Residency Requirement Upheld for Marijuana Cafes in the Netherlands; Case C-137/09

Last year, the European Court of Justice (“ECJ”) released its decision in Case C-137/09, Josemans v. Burgemeester van Maastricht, concerning restrictions on who is permitted to patronize restaurants and cafes which sell marijuana in the Netherlands.[1] While the Netherlands generally prohibits the possession of marijuana, certain establishments are permitted to sell small amounts of the drug so long as they comply with certain regulations.
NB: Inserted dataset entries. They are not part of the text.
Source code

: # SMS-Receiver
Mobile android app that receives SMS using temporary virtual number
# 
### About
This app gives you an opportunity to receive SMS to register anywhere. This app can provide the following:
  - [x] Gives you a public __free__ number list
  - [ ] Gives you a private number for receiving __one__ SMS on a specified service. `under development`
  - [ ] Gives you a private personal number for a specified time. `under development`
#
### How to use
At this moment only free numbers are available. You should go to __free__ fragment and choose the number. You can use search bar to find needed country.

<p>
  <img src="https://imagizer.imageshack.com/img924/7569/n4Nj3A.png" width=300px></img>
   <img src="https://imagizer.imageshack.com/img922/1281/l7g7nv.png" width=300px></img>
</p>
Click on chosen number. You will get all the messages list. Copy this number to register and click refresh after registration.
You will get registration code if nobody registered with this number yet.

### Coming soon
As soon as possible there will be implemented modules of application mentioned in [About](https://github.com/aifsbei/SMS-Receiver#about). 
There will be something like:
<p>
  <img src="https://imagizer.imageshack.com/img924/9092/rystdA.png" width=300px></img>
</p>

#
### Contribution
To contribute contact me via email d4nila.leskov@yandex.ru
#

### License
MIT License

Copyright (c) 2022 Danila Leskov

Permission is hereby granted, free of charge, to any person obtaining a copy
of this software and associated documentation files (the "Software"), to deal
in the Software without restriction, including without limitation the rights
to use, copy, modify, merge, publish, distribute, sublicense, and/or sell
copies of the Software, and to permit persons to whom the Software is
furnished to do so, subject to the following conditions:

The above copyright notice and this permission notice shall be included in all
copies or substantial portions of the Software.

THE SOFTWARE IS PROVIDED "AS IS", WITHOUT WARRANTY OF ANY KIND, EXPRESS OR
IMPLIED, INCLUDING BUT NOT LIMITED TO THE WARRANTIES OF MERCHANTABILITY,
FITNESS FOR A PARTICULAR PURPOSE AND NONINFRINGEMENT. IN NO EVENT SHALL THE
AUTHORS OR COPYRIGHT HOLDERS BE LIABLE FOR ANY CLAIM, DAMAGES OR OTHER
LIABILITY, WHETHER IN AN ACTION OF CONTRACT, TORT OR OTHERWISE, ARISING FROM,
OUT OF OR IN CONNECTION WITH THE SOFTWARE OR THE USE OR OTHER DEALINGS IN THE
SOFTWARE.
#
Title III of the Treaty Establishing the European Community (“EC Treaty”) establishes the fundamental right of the free movement of citizens of each Member State throughout the European Union (“EU”), meaning that the Dutch restaurants and cafes which sell marijuana have become a magnet for those living in states where recreational marijuana use is more strictly prohibited.[2] In order to combat the “public nuisance” caused by an influx drug tourists, the municipal council of Maastricht imposed a requirement that cafes selling marijuana only allow Dutch residents to enter their establishments; Marc Michel Josemans, the owner of “Easy Going” coffee shop, brought a suit against the municipal council, claiming that the requirement violated, inter alia, Articles 12, 18 and 49 of the EC Treaty.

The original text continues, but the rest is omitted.